What these thingies *mean* depends on your program. They might be
characters, they might be bytes of a graphics file, they might be
indexes, ... Perl mostly doesn't care.

Perl has two ways of storing strings: If all the thingies have numbers
below 256, the string can be stored as one thingy per byte. If this is
not the case, the thingies are encoded in UTF-8. Theoretically you
shouldn't know or care how perl stores a string.

In reality, Perl does assign some meaning to the type of the string. If
a string is utf8-encoded, Perl assumes that the thingies are really
Unicode-Codepoints. so "\x{FC}" matches /\w/ if it happens to be an
utf8-encoded string, but doesn't if it's a byte-encoded string (I'm
ignoring locales for now). For this reason the utf8-encoded strings are
often called "character strings" and the byte-encoded strings are called
"byte strings".

Since files consist of bytes, you can always only read bytes from a file
and write bytes to it. So when you read a file and want to treat it as a
series of characters instead of bytes, you have to "decode" it, and when
you have a character string which you want to write to a file, you have
to "encode" it. You can do that with the subs from the "Encode" module
or with I/O layers, and Modules written to deal with specific file
formats (like XML) do that automatically.
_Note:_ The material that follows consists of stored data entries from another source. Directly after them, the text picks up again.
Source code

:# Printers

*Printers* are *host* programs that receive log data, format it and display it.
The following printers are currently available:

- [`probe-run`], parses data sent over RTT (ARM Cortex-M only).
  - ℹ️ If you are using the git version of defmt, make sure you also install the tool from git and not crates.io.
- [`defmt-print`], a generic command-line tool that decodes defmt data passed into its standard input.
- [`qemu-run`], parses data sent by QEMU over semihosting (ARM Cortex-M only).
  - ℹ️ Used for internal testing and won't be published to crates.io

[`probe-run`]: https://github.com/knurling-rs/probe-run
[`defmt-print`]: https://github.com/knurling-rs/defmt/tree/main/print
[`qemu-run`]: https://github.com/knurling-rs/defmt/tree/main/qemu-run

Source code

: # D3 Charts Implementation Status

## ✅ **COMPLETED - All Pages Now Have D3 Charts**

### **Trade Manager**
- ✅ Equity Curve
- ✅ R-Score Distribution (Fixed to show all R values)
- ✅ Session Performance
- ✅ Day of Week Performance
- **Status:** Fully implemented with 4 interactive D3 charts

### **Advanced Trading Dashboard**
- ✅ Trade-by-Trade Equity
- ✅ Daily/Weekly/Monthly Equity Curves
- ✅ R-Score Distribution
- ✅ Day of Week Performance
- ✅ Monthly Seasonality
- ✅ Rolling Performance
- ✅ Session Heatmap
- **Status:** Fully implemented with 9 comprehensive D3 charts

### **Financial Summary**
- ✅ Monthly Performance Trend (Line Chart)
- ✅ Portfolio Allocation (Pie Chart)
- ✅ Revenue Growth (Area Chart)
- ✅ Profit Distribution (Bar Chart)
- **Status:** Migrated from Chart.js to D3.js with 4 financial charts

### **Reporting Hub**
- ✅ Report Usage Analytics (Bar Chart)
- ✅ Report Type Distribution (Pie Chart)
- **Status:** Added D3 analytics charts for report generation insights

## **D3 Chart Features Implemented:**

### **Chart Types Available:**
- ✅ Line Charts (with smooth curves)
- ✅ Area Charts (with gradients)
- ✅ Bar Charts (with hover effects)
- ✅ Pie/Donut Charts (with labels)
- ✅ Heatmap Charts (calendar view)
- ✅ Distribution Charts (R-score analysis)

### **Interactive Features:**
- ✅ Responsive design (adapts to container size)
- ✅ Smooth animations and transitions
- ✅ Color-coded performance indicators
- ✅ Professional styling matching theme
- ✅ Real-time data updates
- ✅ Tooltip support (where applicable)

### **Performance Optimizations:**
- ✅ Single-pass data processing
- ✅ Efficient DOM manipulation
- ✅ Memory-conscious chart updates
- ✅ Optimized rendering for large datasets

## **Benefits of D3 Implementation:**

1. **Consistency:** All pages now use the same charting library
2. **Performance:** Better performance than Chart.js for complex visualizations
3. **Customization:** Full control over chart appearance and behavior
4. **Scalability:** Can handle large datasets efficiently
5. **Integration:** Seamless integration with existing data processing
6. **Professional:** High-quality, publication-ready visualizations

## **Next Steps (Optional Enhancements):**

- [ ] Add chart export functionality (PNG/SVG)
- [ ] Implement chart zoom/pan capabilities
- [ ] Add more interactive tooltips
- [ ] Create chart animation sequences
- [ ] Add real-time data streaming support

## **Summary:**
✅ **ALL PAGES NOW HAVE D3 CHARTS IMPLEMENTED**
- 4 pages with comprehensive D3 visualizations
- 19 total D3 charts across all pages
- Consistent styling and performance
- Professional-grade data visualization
Now I'm surprised that the following dippy little tag-stripping
program, which is XML-unaware and has no settings whatever relating to
encoding, works.


#!/usr/bin/perl

use strict;
use warnings;

my ($file, $line, $i);

while (@ARGV) {
$file = shift(@ARGV);
open(F, "<", $file);
$i = 0;
while ($line = <F>) {
$i++;
chomp($line);
$line =~ s!<[^>]+>!*!g;
print($file . " > " . $line . "\n");
last if ($i > 11);
}
close(F);
}


When I run this over my UTF-8 XML files, I get correct-looking, mixed
Cyrillic and Roman output, with no warnings --- why?

Because UTF-8 is designed in such a way that this should work :).
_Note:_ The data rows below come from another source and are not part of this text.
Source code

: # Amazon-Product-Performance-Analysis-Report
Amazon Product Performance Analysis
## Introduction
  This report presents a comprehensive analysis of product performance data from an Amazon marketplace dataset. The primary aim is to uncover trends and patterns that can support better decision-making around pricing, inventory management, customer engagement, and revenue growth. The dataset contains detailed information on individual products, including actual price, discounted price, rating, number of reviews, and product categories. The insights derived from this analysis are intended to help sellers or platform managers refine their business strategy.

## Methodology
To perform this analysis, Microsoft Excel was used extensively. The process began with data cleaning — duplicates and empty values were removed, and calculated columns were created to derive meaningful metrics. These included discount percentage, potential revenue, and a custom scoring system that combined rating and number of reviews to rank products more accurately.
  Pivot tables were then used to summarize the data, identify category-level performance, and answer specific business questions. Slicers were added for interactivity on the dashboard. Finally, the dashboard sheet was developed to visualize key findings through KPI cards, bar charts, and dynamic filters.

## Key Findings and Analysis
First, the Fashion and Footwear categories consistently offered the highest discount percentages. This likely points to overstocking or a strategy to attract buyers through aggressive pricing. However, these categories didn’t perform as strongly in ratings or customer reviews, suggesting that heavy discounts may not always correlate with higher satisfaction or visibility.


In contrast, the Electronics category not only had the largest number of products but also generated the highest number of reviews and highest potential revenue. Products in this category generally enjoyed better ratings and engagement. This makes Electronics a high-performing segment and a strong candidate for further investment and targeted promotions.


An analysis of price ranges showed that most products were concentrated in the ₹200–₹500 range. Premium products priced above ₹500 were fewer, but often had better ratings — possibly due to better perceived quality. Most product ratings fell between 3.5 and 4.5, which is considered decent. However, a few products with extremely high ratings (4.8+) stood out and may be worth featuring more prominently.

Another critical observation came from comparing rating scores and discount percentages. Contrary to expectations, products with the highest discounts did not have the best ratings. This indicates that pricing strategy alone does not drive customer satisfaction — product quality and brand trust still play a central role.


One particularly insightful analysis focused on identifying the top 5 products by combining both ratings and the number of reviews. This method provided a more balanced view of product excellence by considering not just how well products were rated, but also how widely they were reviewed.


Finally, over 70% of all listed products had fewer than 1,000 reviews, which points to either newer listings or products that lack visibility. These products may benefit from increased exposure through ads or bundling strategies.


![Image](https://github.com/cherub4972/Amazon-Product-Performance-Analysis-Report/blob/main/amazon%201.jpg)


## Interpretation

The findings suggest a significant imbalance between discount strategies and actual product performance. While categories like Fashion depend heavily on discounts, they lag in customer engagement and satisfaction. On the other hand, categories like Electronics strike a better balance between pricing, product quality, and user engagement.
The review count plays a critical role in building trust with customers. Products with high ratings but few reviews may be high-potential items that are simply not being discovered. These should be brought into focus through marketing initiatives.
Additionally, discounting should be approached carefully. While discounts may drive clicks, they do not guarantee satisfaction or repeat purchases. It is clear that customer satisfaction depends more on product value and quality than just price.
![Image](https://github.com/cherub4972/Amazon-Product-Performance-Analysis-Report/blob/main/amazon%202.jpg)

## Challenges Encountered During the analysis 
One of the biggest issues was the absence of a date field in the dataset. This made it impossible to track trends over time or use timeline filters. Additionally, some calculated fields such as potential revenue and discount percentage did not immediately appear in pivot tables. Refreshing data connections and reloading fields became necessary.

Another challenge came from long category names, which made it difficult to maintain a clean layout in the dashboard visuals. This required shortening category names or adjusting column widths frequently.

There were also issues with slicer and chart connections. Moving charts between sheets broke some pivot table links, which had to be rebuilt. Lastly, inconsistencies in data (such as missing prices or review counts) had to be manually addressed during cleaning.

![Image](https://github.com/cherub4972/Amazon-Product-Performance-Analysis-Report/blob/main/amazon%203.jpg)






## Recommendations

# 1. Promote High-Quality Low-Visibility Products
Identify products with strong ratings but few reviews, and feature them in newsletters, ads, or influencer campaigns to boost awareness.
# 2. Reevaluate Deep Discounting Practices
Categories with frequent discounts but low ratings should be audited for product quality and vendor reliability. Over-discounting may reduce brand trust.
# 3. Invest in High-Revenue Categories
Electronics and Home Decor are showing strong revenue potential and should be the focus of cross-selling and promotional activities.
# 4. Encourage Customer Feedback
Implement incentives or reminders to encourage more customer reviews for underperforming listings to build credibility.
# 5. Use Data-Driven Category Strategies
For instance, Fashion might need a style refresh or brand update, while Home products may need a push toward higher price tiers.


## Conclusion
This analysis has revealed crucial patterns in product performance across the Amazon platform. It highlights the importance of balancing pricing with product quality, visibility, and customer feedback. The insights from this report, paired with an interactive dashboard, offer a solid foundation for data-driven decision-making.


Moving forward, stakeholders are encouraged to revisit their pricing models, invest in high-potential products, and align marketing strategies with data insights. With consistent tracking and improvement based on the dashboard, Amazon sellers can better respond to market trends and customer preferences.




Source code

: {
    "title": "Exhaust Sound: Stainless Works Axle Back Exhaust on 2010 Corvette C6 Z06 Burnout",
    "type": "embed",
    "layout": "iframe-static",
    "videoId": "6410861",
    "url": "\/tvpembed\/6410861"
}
Your program reads and writes the files as a series of bytes. If your
file contains a cyrillic character, for example "Б", it will read and
write two bytes (0xD0 0x91) instead. Since that happens both on input
and on output, it doesn't matter. If you treat the individual bytes of a
multibyte character as characters, then your program will break. For
example, if you want to insert a blank before each character and put a

$line =~ s!(.)| $1|g;

in your program it won't work because it converts the byte sequence
0xD0 0x91 into the byte sequence 0x20 0xD0 0x20 0x91, which is not a
proper UTF-8 sequence. You must properly decode your input and encode
your output if you want to do this (or deal with the encoding in your
code).

hp
 
A

Adam Funk

Because UTF-8 is designed in such a way that this should work :).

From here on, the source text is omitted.